Because the impact of income on life expectancy is uncontroversial, reasonably direct, and obvious to the eye it makes sense to control for it before trying to identify the impact of country-level inequality on the same response variable. We can do this by first fitting a model predicting life expectancy on the basis of income (I chose a gently curving generalized additive model with a different curve allowed for each year); and then using the residuals from that model as the response variable to compare to inequality. This is essentially the process behind a partial regression plot, although more normally used in linear regression than in the non-linear context here. When we do this we get the following:

The relationship between inequality and “unexplained life expectancy” (ie the residuals from our earlier model on income) is very weak and unstable. Whatever relationship there is in country-level data between inequality and life expectancy outcomes, it is clearly much weaker than the relationship with income, particularly when we consider the two variables together and control for income before we look for the inequality effect.

A variant of the ecological fallacy?

So far, the points are with the critics of The Spirit Level. But I wanted to look at an additional potential problem to those highlighted by Sommet in his tweet, which is a problem with using country-level data for individual-level inferences. If we look at Inequality.org we see the argument that

“By greater inequality, epidemiologists … don’t just mean poverty.
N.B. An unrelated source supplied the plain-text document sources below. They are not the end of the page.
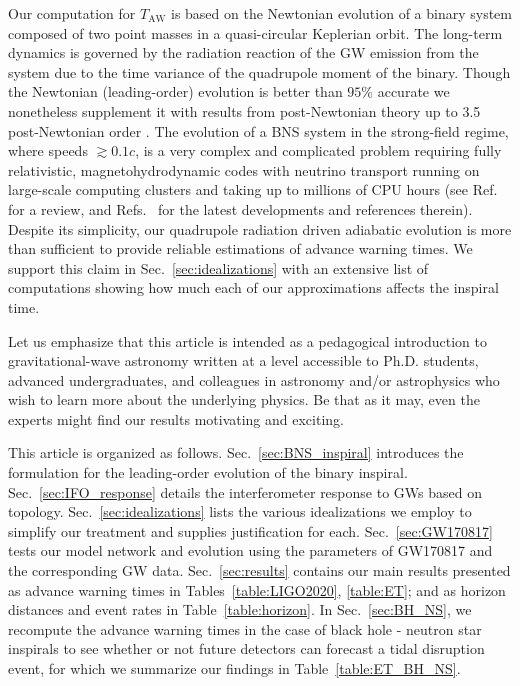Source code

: \documentclass[prd,amsmath,amssymb,aps,floats,amsfonts,notitlepage,superscriptaddress,eqsecnum,nofootinbib,10pt]{revtex4-1}
\begin{document}
Our computation for $T_\text{AW}$ is based on the Newtonian evolution of a binary system composed of two point masses in a quasi-circular Keplerian orbit. 
The long-term dynamics is governed by the radiation reaction of 
the GW emission from the system due to the time variance of the quadrupole moment of the binary.
Though the Newtonian (leading-order) evolution is better than $ 95\%$ accurate
we nonetheless supplement it with results from post-Newtonian theory up to 3.5 post-Newtonian order \cite{Blanchet_LRR}.
The evolution of a BNS system in the strong-field regime, where speeds $\gtrsim 0.1c$, is a very complex and complicated problem requiring fully relativistic, magnetohydrodynamic codes 
with neutrino transport running on large-scale computing clusters and taking up to millions of CPU hours 
(see Ref.~\cite{Faber:2012rw} for a review, and Refs.~\cite{Kyutoku:2017voj, Zappa:2017xba, Dietrich:2018upm} for the latest developments and references therein).
Despite its simplicity, our quadrupole radiation driven adiabatic
evolution is more than sufficient to provide reliable estimations of advance warning times.
We support this claim in Sec.~\ref{sec:idealizations} with an extensive list of computations showing how much each of our approximations affects the inspiral time.

Let us emphasize that this article is intended as a pedagogical introduction to gravitational-wave astronomy written at a level accessible to
Ph.D. students, advanced undergraduates, and colleagues in astronomy and/or astrophysics who wish to learn more about the underlying physics.
Be that as it may, even the experts might find our results motivating and exciting.

This article is organized as follows. Sec.~\ref{sec:BNS_inspiral} introduces the formulation for the leading-order evolution of the binary inspiral.
Sec.~\ref{sec:IFO_response} details the interferometer response to GWs based on topology.
Sec.~\ref{sec:idealizations} lists the various idealizations we employ to simplify our treatment and supplies justification for each.
Sec.~\ref{sec:GW170817} tests our model network and evolution using the parameters of GW170817 and the corresponding GW data.
Sec.~\ref{sec:results} contains our main results presented as advance warning times in Tables~\ref{table:LIGO2020}, \ref{table:ET}; 
and as horizon distances and event rates in Table~\ref{table:horizon}.
In Sec.~\ref{sec:BH_NS}, we recompute the advance warning times in the case of black hole - neutron star inspirals to see whether or not 
future detectors can forecast a tidal disruption event, for which we summarize our findings in Table~\ref{table:ET_BH_NS}.
\end{document}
Poor health and poverty do go hand-in-hand. But high levels of inequality, the epidemiological research shows, negatively affect the health of even the affluent, mainly because, researchers contend, inequality reduces social cohesion, a dynamic that leads to more stress, fear, and insecurity for everyone.” Inequality.org

It is clear that the argument is not just that unequal societies have more poor people, and poor people have poorer health, but that individuals with the same income are worse off surrounded by inequality than in an equal society. The evidence provided in favour is mostly or entirely in the form of cross-sectional country-level scatter plots.

Unfortunately I’m pretty sure there is a statistical fallacy in using country-level data for this sort of argument. It’s a variant of the ecological fallacy. An ecological fallacy is a mistaken inference about individuals from group level data. The classic form is:

Imagine we could survey animals how much they worried about wolves. In the areas with relatively high numbers of wolves, concerns will be higher than in the areas with few or no wolves. A scatter plot of “percentage of wolves in area” by “percentage of animals worried by wolves” would show a strongly positive relationship. But it would be very wrong to infer from this that wolves are more worried by wolves than are other animals; it is the presence of wolves that makes other individuals worried about them, creating a group level positive relationship.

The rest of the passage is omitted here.